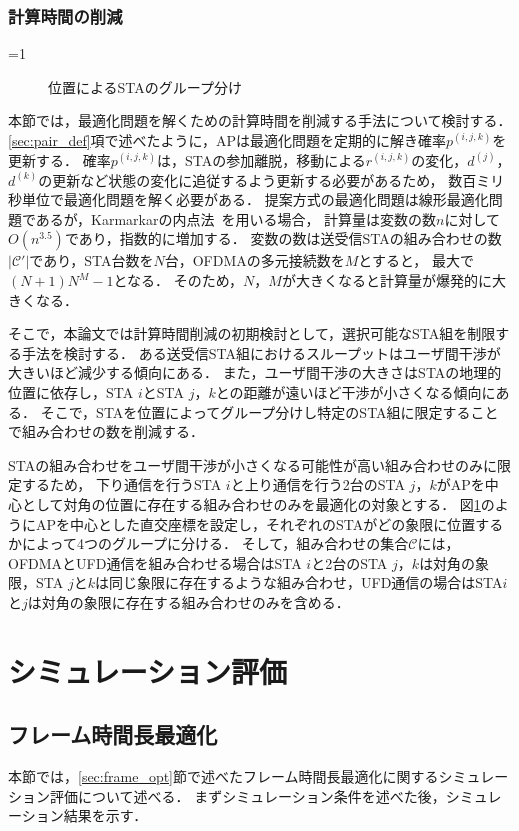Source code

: \documentclass[master]{kuisthesis}		%
\newcommand{\pijk}{p^{(i,j,k)}}
\newcommand{\rijk}{r^{(i,j,k)}}
\newcommand{\mthc}{\mathcal C}
\newcommand{\mthcd}{{\mathcal C}'}
\newcounter{flagFig}
\begin{document}
		\subsubsection{計算時間の削減}\label{sec:time}
			\ifnum\value{flagFig}=1 {\begin{figure}[t]
				\centering
				\caption{位置によるSTAのグループ分け}
				\label{fig:time_image}
			\end{figure}}\fi
			本節では，最適化問題を解くための計算時間を削減する手法について検討する．
			\ref{sec:pair_def}項で述べたように，APは最適化問題を定期的に解き確率$\pijk$を更新する．
			確率$\pijk$は，STAの参加離脱，移動による$\rijk$の変化，$d^{(j)}$，$d^{(k)}$の更新など状態の変化に追従するよう更新する必要があるため，
			数百ミリ秒単位で最適化問題を解く必要がある．
			提案方式の最適化問題は線形最適化問題であるが，Karmarkarの内点法~\cite{karmarkar}を用いる場合，
			計算量は変数の数$n$に対して$O(n^{3.5})$であり，指数的に増加する．
			変数の数は送受信STAの組み合わせの数$|{\mthcd}|$であり，STA台数を$N$台，OFDMAの多元接続数を$M$とすると，
			最大で$(N+1)N^M-1$となる．
			そのため，$N$，$M$が大きくなると計算量が爆発的に大きくなる．
			\par
			そこで，本論文では計算時間削減の初期検討として，選択可能なSTA組を制限する手法を検討する．
			ある送受信STA組におけるスループットはユーザ間干渉が大きいほど減少する傾向にある．
			また，ユーザ間干渉の大きさはSTAの地理的位置に依存し，STA $i$とSTA $j$，$k$との距離が遠いほど干渉が小さくなる傾向にある．
			そこで，STAを位置によってグループ分けし特定のSTA組に限定することで組み合わせの数を削減する．
			\par
			STAの組み合わせをユーザ間干渉が小さくなる可能性が高い組み合わせのみに限定するため，
			下り通信を行うSTA $i$と上り通信を行う2台のSTA $j$，$k$がAPを中心として対角の位置に存在する組み合わせのみを最適化の対象とする．
			図\ref{fig:time_image}のようにAPを中心とした直交座標を設定し，それぞれのSTAがどの象限に位置するかによって4つのグループに分ける．
			そして，組み合わせの集合$\mthc$には，OFDMAとUFD通信を組み合わせる場合はSTA $i$と2台のSTA $j$，$k$は対角の象限，STA $j$と$k$は同じ象限に存在するような組み合わせ，UFD通信の場合はSTA$i$と$j$は対角の象限に存在する組み合わせのみを含める．

\section{シミュレーション評価}
	\subsection{フレーム時間長最適化}
		本節では，\ref{sec:frame_opt}節で述べたフレーム時間長最適化に関するシミュレーション評価について述べる．
		まずシミュレーション条件を述べた後，シミュレーション結果を示す．
\end{document}
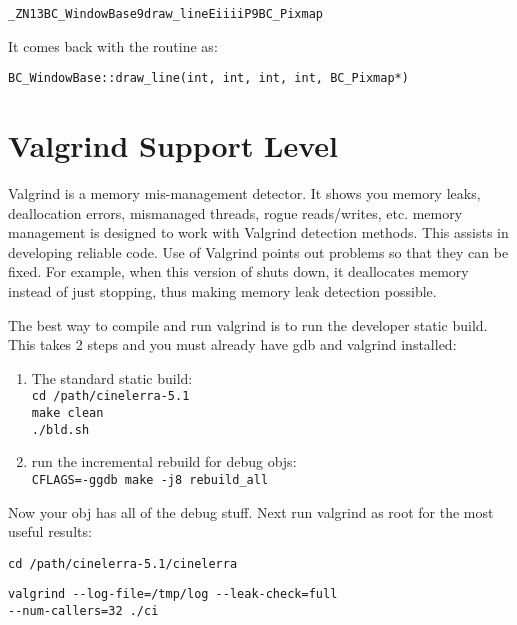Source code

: \hspace{2em}\texttt{\_ZN13BC\_WindowBase9draw\_lineEiiiiP9BC\_Pixmap}

It comes back with the routine as:

\hspace{2em}\texttt{BC\_WindowBase::draw\_line(int, int, int, int, BC\_Pixmap*)}

\section{Valgrind Support Level}
\label{sec:valgrind_support_level}

Valgrind is a memory mis-management detector.  It shows you memory leaks, deallocation errors, mismanaged threads, rogue reads/writes, etc.  \CGG{} memory management is designed to work with Valgrind detection methods.  This assists in developing reliable code.  Use of Valgrind points out problems so that they can be fixed.  For example, when this version of \CGG{} shuts down, it deallocates memory instead of just stopping, thus making memory leak detection possible.

The best way to compile and run valgrind is to run the developer static build. This takes 2 steps and you must already have gdb and valgrind installed:

\begin{enumerate}[nosep]
	\item The standard static build:\\
		\texttt{cd /path/cinelerra-5.1}\\
		\texttt{make clean}\\
		\texttt{./bld.sh}
	\item run the incremental rebuild for debug objs:\\
		\texttt{CFLAGS=-ggdb make -j8 rebuild\_all}
\end{enumerate}

Now your \CGG{} obj has all of the debug stuff. Next run valgrind as root for the most useful results:

\hspace{2em}\texttt{cd /path/cinelerra-5.1/cinelerra}

\hspace{2em}\texttt{valgrind -{}-log-file=/tmp/log -{}-leak-check=full\\
	-{}-num-callers=32 ./ci}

*REQUIRED ACTION:* Please transcribe every entry above exactly, leaving out any pictures.

*RESPONSE AREA:*
Source code

: \documentclass[master]{kuisthesis}		%
\newcommand{\pijk}{p^{(i,j,k)}}
\newcommand{\rijk}{r^{(i,j,k)}}
\newcommand{\mthc}{\mathcal C}
\newcommand{\mthcd}{{\mathcal C}'}
\newcounter{flagFig}
\begin{document}
		\subsubsection{計算時間の削減}\label{sec:time}
			\ifnum\value{flagFig}=1 {\begin{figure}[t]
				\centering
				\caption{位置によるSTAのグループ分け}
				\label{fig:time_image}
			\end{figure}}\fi
			本節では，最適化問題を解くための計算時間を削減する手法について検討する．
			\ref{sec:pair_def}項で述べたように，APは最適化問題を定期的に解き確率$\pijk$を更新する．
			確率$\pijk$は，STAの参加離脱，移動による$\rijk$の変化，$d^{(j)}$，$d^{(k)}$の更新など状態の変化に追従するよう更新する必要があるため，
			数百ミリ秒単位で最適化問題を解く必要がある．
			提案方式の最適化問題は線形最適化問題であるが，Karmarkarの内点法~\cite{karmarkar}を用いる場合，
			計算量は変数の数$n$に対して$O(n^{3.5})$であり，指数的に増加する．
			変数の数は送受信STAの組み合わせの数$|{\mthcd}|$であり，STA台数を$N$台，OFDMAの多元接続数を$M$とすると，
			最大で$(N+1)N^M-1$となる．
			そのため，$N$，$M$が大きくなると計算量が爆発的に大きくなる．
			\par
			そこで，本論文では計算時間削減の初期検討として，選択可能なSTA組を制限する手法を検討する．
			ある送受信STA組におけるスループットはユーザ間干渉が大きいほど減少する傾向にある．
			また，ユーザ間干渉の大きさはSTAの地理的位置に依存し，STA $i$とSTA $j$，$k$との距離が遠いほど干渉が小さくなる傾向にある．
			そこで，STAを位置によってグループ分けし特定のSTA組に限定することで組み合わせの数を削減する．
			\par
			STAの組み合わせをユーザ間干渉が小さくなる可能性が高い組み合わせのみに限定するため，
			下り通信を行うSTA $i$と上り通信を行う2台のSTA $j$，$k$がAPを中心として対角の位置に存在する組み合わせのみを最適化の対象とする．
			図\ref{fig:time_image}のようにAPを中心とした直交座標を設定し，それぞれのSTAがどの象限に位置するかによって4つのグループに分ける．
			そして，組み合わせの集合$\mthc$には，OFDMAとUFD通信を組み合わせる場合はSTA $i$と2台のSTA $j$，$k$は対角の象限，STA $j$と$k$は同じ象限に存在するような組み合わせ，UFD通信の場合はSTA$i$と$j$は対角の象限に存在する組み合わせのみを含める．

\section{シミュレーション評価}
	\subsection{フレーム時間長最適化}
		本節では，\ref{sec:frame_opt}節で述べたフレーム時間長最適化に関するシミュレーション評価について述べる．
		まずシミュレーション条件を述べた後，シミュレーション結果を示す．
\end{document}
Source code

: \hspace{2em}\texttt{\_ZN13BC\_WindowBase9draw\_lineEiiiiP9BC\_Pixmap}

It comes back with the routine as:

\hspace{2em}\texttt{BC\_WindowBase::draw\_line(int, int, int, int, BC\_Pixmap*)}

\section{Valgrind Support Level}
\label{sec:valgrind_support_level}

Valgrind is a memory mis-management detector.  It shows you memory leaks, deallocation errors, mismanaged threads, rogue reads/writes, etc.  \CGG{} memory management is designed to work with Valgrind detection methods.  This assists in developing reliable code.  Use of Valgrind points out problems so that they can be fixed.  For example, when this version of \CGG{} shuts down, it deallocates memory instead of just stopping, thus making memory leak detection possible.

The best way to compile and run valgrind is to run the developer static build. This takes 2 steps and you must already have gdb and valgrind installed:

\begin{enumerate}[nosep]
	\item The standard static build:\\
		\texttt{cd /path/cinelerra-5.1}\\
		\texttt{make clean}\\
		\texttt{./bld.sh}
	\item run the incremental rebuild for debug objs:\\
		\texttt{CFLAGS=-ggdb make -j8 rebuild\_all}
\end{enumerate}

Now your \CGG{} obj has all of the debug stuff. Next run valgrind as root for the most useful results:

\hspace{2em}\texttt{cd /path/cinelerra-5.1/cinelerra}

\hspace{2em}\texttt{valgrind -{}-log-file=/tmp/log -{}-leak-check=full\\
	-{}-num-callers=32 ./ci}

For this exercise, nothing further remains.